Com mais de 80 anos de atuação, a Associação Brasileira de Metalurgia, Materiais e Mineração (ABM), acompanha as transformações do setor e apoia empresas e profissionais para adaptação, aquisição de conhecimentos e ganho de competitividade, no cenário atual.
Nesse contexto, atualizações e a valorização de novas habilidades ganham protagonismo. Competências como gestão de projetos, comunicação interdisciplinar, adaptabilidade e visão estratégica são cada vez mais valorizadas no mercado de trabalho. Esses e outros conhecimentos são reforçados nas atividades formativas da ABM, durante o ano todo e, principalmente, em seus eventos e seminários.
Engenharia como motor do desenvolvimento
Para Valdomiro Roman da Silva, Diretor de Operações da ABM, o momento atual reforça o papel central da engenharia na construção do futuro do país: “a engenharia vive um momento de transformação, impulsionado por novas tecnologias, competitividade e pelas demandas de descarbonização e transição energética, por exemplo. Mais do que nunca, o engenheiro é um agente estratégico para o desenvolvimento do setor, capaz de integrar conhecimento técnico, inovação e sustentabilidade em soluções que impactam diretamente a sociedade”.
Para Roman, com os desafios e as oportunidades em constante evolução, a engenharia segue como um dos pilares do desenvolvimento nacional, conectando conhecimento e inovação em um cenário cada vez mais dinâmico e tecnológico.
Engenharias que estruturam a indústria de base
Entre as diversas especialidades da área, as engenharias de Minas, Metalúrgica e de Materiais ocupam papel central no desenvolvimento industrial brasileiro e estão diretamente conectadas à atuação da ABM. A Engenharia de Minas é responsável pela pesquisa, extração e aproveitamento de recursos minerais, sendo estratégica para cadeias produtivas como siderurgia, energia e fertilizantes, além de avançar continuamente em práticas mais seguras e sustentáveis.

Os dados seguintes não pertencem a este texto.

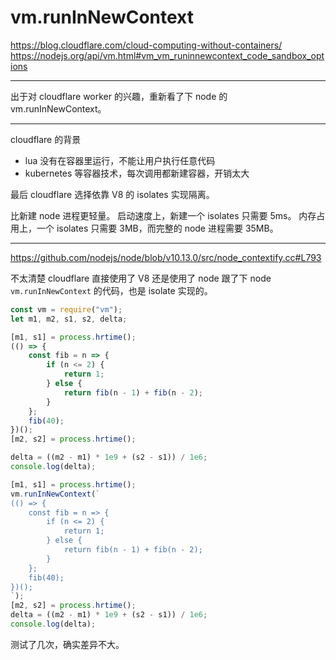 # vm.runInNewContext

https://blog.cloudflare.com/cloud-computing-without-containers/
https://nodejs.org/api/vm.html#vm_vm_runinnewcontext_code_sandbox_options

---

出于对 cloudflare worker 的兴趣，重新看了下 node 的 vm.runInNewContext。

---

cloudflare 的背景

- lua 没有在容器里运行，不能让用户执行任意代码
- kubernetes 等容器技术，每次调用都新建容器，开销太大

最后 cloudflare 选择依靠 V8 的 isolates 实现隔离。

比新建 node 进程更轻量。
启动速度上，新建一个 isolates 只需要 5ms。
内存占用上，一个 isolates 只需要 3MB，而完整的 node 进程需要 35MB。

---

https://github.com/nodejs/node/blob/v10.13.0/src/node_contextify.cc#L793

不太清楚 cloudflare 直接使用了 V8 还是使用了 node
跟了下 node `vm.runInNewContext` 的代码，也是 isolate 实现的。

```javascript
const vm = require("vm");
let m1, m2, s1, s2, delta;

[m1, s1] = process.hrtime();
(() => {
    const fib = n => {
        if (n <= 2) {
            return 1;
        } else {
            return fib(n - 1) + fib(n - 2);
        }
    };
    fib(40);
})();
[m2, s2] = process.hrtime();

delta = ((m2 - m1) * 1e9 + (s2 - s1)) / 1e6;
console.log(delta);

[m1, s1] = process.hrtime();
vm.runInNewContext(`
(() => {
    const fib = n => {
        if (n <= 2) {
            return 1;
        } else {
            return fib(n - 1) + fib(n - 2);
        }
    };
    fib(40);
})();
`);
[m2, s2] = process.hrtime();
delta = ((m2 - m1) * 1e9 + (s2 - s1)) / 1e6;
console.log(delta);
```

测试了几次，确实差异不大。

Já a Engenharia Metalúrgica e a Engenharia de Materiais atuam na transformação e no desenvolvimento de materiais que sustentam praticamente todos os setores produtivos. Enquanto a metalurgia se dedica ao processamento e à produção de metais e ligas com alto desempenho, a engenharia de materiais amplia esse escopo ao incorporar cerâmicos, polímeros e compósitos, impulsionando inovação em áreas como mobilidade, energia, tecnologia e manufatura avançada.
Juntas, essas especialidades são fundamentais para ganhos de eficiência, competitividade e sustentabilidade na indústria. E todas essas disciplinas da engenharia ganham aprofundamentos e estímulos por parte da associação, que realiza um trabalho relevante para criar condições mais favoráveis ao setor, sobretudo, por meio do estímulo ao conhecimento, à pesquisa e às trocas entre atores da área.